**What you will do**
Lines from the one containing "Get from [Google" through the final line of the entries below: reproduce them exactly, all of them and only them.

Start of Supplied records

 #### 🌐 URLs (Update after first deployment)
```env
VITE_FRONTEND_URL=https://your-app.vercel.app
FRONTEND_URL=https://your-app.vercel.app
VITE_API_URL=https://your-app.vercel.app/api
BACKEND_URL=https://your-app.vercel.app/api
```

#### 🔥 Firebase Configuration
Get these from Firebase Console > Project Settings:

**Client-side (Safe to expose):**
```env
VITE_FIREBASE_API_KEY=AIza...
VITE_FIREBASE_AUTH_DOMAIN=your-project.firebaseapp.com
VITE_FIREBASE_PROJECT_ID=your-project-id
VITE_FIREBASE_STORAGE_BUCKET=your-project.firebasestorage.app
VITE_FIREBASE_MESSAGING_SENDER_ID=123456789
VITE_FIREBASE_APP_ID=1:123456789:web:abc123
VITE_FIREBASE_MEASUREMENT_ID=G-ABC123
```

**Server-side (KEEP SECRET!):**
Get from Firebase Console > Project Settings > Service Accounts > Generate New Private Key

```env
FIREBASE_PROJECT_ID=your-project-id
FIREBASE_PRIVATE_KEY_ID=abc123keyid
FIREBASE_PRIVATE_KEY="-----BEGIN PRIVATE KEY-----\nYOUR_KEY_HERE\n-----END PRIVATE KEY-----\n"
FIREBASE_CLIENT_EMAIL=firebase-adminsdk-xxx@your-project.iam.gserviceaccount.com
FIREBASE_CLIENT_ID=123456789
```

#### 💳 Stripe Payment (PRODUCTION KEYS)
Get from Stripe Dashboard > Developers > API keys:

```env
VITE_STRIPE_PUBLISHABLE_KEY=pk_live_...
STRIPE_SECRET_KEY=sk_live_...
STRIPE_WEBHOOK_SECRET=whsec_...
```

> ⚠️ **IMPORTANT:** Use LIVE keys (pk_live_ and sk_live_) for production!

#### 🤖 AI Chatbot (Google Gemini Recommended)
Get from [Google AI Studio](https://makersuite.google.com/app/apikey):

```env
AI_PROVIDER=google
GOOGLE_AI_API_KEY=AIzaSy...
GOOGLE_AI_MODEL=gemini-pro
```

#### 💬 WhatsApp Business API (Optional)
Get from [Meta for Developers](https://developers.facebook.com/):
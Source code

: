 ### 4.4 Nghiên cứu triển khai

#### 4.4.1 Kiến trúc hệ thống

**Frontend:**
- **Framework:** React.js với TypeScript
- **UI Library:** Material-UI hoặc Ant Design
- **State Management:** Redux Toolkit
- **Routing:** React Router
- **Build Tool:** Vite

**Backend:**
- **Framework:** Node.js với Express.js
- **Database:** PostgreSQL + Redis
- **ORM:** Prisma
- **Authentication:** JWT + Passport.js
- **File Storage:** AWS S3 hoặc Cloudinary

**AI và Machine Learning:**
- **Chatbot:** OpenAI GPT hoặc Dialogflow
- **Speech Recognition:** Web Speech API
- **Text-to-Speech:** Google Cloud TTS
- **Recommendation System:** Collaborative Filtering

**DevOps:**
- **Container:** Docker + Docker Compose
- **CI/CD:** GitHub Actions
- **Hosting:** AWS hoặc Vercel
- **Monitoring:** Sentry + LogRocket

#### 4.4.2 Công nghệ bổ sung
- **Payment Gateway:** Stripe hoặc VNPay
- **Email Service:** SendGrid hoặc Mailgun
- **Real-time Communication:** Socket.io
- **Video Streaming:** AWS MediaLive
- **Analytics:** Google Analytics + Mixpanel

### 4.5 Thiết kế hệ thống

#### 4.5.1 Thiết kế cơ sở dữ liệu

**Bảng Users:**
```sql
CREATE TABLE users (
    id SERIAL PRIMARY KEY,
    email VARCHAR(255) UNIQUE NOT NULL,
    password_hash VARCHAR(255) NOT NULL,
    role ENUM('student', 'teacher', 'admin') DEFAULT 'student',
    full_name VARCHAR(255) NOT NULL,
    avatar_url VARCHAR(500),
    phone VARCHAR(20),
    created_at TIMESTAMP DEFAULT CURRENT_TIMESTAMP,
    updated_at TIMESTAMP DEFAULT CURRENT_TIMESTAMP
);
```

End of Supplied records

**Result of this task**
Get from [Google AI Studio](https://makersuite.google.com/app/apikey):

```env
AI_PROVIDER=google
GOOGLE_AI_API_KEY=AIzaSy...
GOOGLE_AI_MODEL=gemini-pro
```

#### 💬 WhatsApp Business API (Optional)
Get from [Meta for Developers](https://developers.facebook.com/):
Source code

: ### 4.4 Nghiên cứu triển khai

#### 4.4.1 Kiến trúc hệ thống

**Frontend:**
- **Framework:** React.js với TypeScript
- **UI Library:** Material-UI hoặc Ant Design
- **State Management:** Redux Toolkit
- **Routing:** React Router
- **Build Tool:** Vite

**Backend:**
- **Framework:** Node.js với Express.js
- **Database:** PostgreSQL + Redis
- **ORM:** Prisma
- **Authentication:** JWT + Passport.js
- **File Storage:** AWS S3 hoặc Cloudinary

**AI và Machine Learning:**
- **Chatbot:** OpenAI GPT hoặc Dialogflow
- **Speech Recognition:** Web Speech API
- **Text-to-Speech:** Google Cloud TTS
- **Recommendation System:** Collaborative Filtering

**DevOps:**
- **Container:** Docker + Docker Compose
- **CI/CD:** GitHub Actions
- **Hosting:** AWS hoặc Vercel
- **Monitoring:** Sentry + LogRocket

#### 4.4.2 Công nghệ bổ sung
- **Payment Gateway:** Stripe hoặc VNPay
- **Email Service:** SendGrid hoặc Mailgun
- **Real-time Communication:** Socket.io
- **Video Streaming:** AWS MediaLive
- **Analytics:** Google Analytics + Mixpanel

### 4.5 Thiết kế hệ thống

#### 4.5.1 Thiết kế cơ sở dữ liệu

**Bảng Users:**
```sql
CREATE TABLE users (
    id SERIAL PRIMARY KEY,
    email VARCHAR(255) UNIQUE NOT NULL,
    password_hash VARCHAR(255) NOT NULL,
    role ENUM('student', 'teacher', 'admin') DEFAULT 'student',
    full_name VARCHAR(255) NOT NULL,
    avatar_url VARCHAR(500),
    phone VARCHAR(20),
    created_at TIMESTAMP DEFAULT CURRENT_TIMESTAMP,
    updated_at TIMESTAMP DEFAULT CURRENT_TIMESTAMP
);
```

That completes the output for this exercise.